まさかここまでアプローチを受けておいて、そのことに気が付かないだなんて。あまりにも鈍感すぎる。


「小野さん、急に黙り込んでどうかした?」

「いえ、店長がヘタレで格好悪くてよかったなって思っていました」

「え……まあ、否定はできないけど……」


表情やしぐさからも自分に自信がないことを伝わってくる。そういうところがほかの人から見たときに魅力的に映らないのかもしれない。


「大丈夫ですよ、そういう店長のことが私は好きなので」


だから私だけ、店長のことを好きな私だけは自信を持って彼のことを格好いいって思っていよう。




それから数日後のこと。


「じゃ、いつも通り店長によろしく言っておいて」

「店長のことばっか見てないでちゃんと働きなよ」


いつも通り、放課後に光里と彩葉と駅まで一緒に帰り、バイトがある私がそこで二人と別れようとしたとき。
二人は私のバイト先での様子を気にかけているのか、それともからかっているのか。どちらか分からないような言葉を私に掛けてくる。

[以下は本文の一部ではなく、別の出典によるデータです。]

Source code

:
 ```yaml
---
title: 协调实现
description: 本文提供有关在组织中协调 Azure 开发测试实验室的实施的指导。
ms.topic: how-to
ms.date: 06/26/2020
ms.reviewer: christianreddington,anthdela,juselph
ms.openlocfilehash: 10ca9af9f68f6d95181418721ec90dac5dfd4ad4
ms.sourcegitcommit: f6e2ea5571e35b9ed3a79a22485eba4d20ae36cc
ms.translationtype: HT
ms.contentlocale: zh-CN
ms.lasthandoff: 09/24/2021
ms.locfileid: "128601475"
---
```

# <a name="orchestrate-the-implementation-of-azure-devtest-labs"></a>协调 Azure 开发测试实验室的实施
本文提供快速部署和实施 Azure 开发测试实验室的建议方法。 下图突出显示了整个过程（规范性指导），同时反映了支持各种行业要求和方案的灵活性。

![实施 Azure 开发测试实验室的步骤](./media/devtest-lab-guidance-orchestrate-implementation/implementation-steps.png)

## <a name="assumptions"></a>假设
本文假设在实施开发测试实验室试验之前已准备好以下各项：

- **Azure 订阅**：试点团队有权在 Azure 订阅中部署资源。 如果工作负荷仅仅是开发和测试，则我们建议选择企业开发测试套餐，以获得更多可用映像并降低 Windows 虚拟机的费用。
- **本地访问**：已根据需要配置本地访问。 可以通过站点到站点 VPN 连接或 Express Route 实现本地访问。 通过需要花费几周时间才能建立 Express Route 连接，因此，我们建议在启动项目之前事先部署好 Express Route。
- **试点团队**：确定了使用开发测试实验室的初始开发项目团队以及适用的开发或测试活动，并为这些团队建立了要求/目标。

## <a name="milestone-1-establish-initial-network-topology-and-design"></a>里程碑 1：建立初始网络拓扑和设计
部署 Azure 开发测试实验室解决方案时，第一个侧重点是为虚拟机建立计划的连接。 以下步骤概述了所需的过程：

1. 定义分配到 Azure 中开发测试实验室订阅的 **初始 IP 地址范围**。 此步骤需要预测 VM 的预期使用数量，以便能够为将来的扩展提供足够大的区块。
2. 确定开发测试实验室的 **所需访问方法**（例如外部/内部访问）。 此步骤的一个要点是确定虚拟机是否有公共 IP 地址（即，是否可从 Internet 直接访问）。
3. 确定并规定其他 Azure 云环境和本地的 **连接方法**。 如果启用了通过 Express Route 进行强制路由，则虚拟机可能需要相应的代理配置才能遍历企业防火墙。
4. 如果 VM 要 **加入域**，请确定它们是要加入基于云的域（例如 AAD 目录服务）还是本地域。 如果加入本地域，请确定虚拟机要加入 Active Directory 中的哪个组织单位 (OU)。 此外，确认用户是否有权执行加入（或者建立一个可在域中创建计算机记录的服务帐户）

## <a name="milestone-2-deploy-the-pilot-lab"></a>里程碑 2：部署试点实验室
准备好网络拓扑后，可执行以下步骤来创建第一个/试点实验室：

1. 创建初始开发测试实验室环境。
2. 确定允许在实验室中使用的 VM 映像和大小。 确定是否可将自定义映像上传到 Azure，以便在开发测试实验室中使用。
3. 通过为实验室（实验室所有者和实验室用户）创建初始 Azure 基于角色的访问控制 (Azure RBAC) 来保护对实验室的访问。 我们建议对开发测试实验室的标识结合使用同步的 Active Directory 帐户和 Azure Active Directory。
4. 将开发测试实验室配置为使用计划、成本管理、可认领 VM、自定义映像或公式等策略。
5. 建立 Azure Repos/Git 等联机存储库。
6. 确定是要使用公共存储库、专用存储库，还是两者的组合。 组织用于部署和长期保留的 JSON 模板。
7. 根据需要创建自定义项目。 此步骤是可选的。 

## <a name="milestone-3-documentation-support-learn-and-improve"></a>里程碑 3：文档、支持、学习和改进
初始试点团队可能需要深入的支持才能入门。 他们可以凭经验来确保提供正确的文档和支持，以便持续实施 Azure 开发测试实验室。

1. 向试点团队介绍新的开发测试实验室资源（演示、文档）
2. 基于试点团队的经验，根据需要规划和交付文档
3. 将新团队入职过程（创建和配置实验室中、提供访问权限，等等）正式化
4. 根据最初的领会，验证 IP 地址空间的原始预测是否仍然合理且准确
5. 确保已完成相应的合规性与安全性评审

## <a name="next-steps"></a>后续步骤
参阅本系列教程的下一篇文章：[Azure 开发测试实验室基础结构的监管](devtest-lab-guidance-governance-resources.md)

「余計なお世話だって。お店では私、結構真面目なんだよ」

「真面目な瑞希ってなんか想像つかないね」

「また今度ご飯食べに行くからサービスしてね」


相変わらずちゃっかりしている二人に呆れながら別れて一人バイト先へ向かう。
今日はしーちゃんがシフトに入っていないから私一人だ。ほかのシフトに入っている人はいるんだろうか。